Each module consists of six “cells” of nominal 3.6vdc consisting of 74 Panasonic NCA 18650 cylindrical battery cells of approximately 3.2Ah capacity in parallel. This 6S74P configuration then features a nominal voltage of 21.6v at 233 Ampere-hours for 5032 Watt-hour capacity.


Length 27 in / 685mm

Total width with mounting fins 11 13/16 in / 300mm

Height 3 in / 75mm

Terminals  9 in / 230mm

Tubing 5/16 in / 8mm

Weight: 56.5lbs / 25.6kg



The cells should never be charged above 4.2v nor discharged under 2.8v. A Model S draws as much as 1200A briefly upon acceleration. However, the fuse is 450A and this is a more reasonable figure for long term current production. In the car, these modules are liquid cooled. Usually people using these modules for off-grid use will not use liquid cooling. However, usually people have more than 2 modules as well. A 20 module configuration would be 10 sets of 2 modules. Two modules in series is around 44V and each module is safely about 220AH so 10 of them in parallel is 2200AH of 44V. Such a system could provide 10kw of power with each module only needing to provide about 21A. This is low enough to be very comfortable without any liquid cooling. However, attempting to draw 10kw from 2 modules would not be advisable without cooling. In general, if you have at least 6 modules, you should be fine having a 10kw system without needing any cooling.


Slave Board On Module:

Each module has a “slave” board on it which can communicate with a “master” board in order for all modules to be able to be monitored and balanced. Our V2 system acts as the master board for up to 20 modules.

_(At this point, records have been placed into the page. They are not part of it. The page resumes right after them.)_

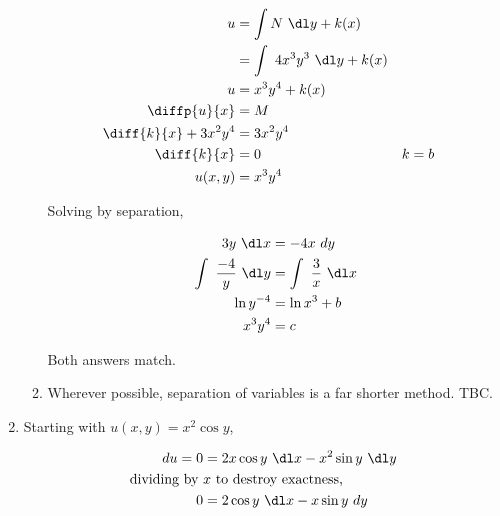 \begin{enumerate}
\begin{enumerate}
                    \begin{align}
                        u                         & = \int N\ \dl y+ k(x)                      \\
                                                  & = \int\ 4x^{3}y^{3}\ \dl y+ k(x)           \\
                        u                         & = x^{3}y^{4} + k(x)                        \\
                        \diffp{u}{x}              & = M                                        \\
                        \diff{k}{x} + 3x^{2}y^{4} & = 3x^{2}y^{4}                              \\
                        \diff{k}{x}               & = 0                              & k & = b \\
                        u(x, y)                   & = x^{3}y^{4}
                    \end{align}

                    Solving by separation,

                    \begin{align}
                        3y\ \dl x                 & = -4x\ dy                  \\
                        \int\ \frac{-4}{y}\ \dl y & = \int\ \frac{3}{x}\ \dl x \\
                        \ln y^{-4}                & = \ln x^{3} + b            \\
                        x^{3}y^{4}                & = c
                    \end{align}

                    Both answers match.
              \item  Wherever possible, separation of variables is a far shorter method. TBC.
          \end{enumerate}
    \item Starting with $ u(x, y) = x^{2} \cos y $,

          \begin{align}
              du = 0               & = 2x \cos y\ \dl x - x^{2} \sin y\ \dl y \\
              \text{dividing by}\  & x\ \text{to destroy exactness,}          \\
              0                    & = 2\cos y\ \dl x - x\sin y \ dy
          \end{align}


\end{enumerate}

There are two types of slave boards. You can change out a bad board for a different one without any consequences but you must use the proper board type. Below are pictures of the two types of slave boards you will find:

Newer Style Boards (Front / Back)

Older Style Boards (Front / Back)

Note that each board type has different connectors compared to the other when it comes to connecting to the battery pack. For this reason, you cannot easily swap from one style to the other. It is HIGHLY recommended to stay with the type of board that originally came with each module.

For both board types, there is an LED on the front of the board. This LED will light for nearly one second upon power up and then flash during communication with the master side. If this LED never lights then suspect that either the board is not getting any power or it has gone bad.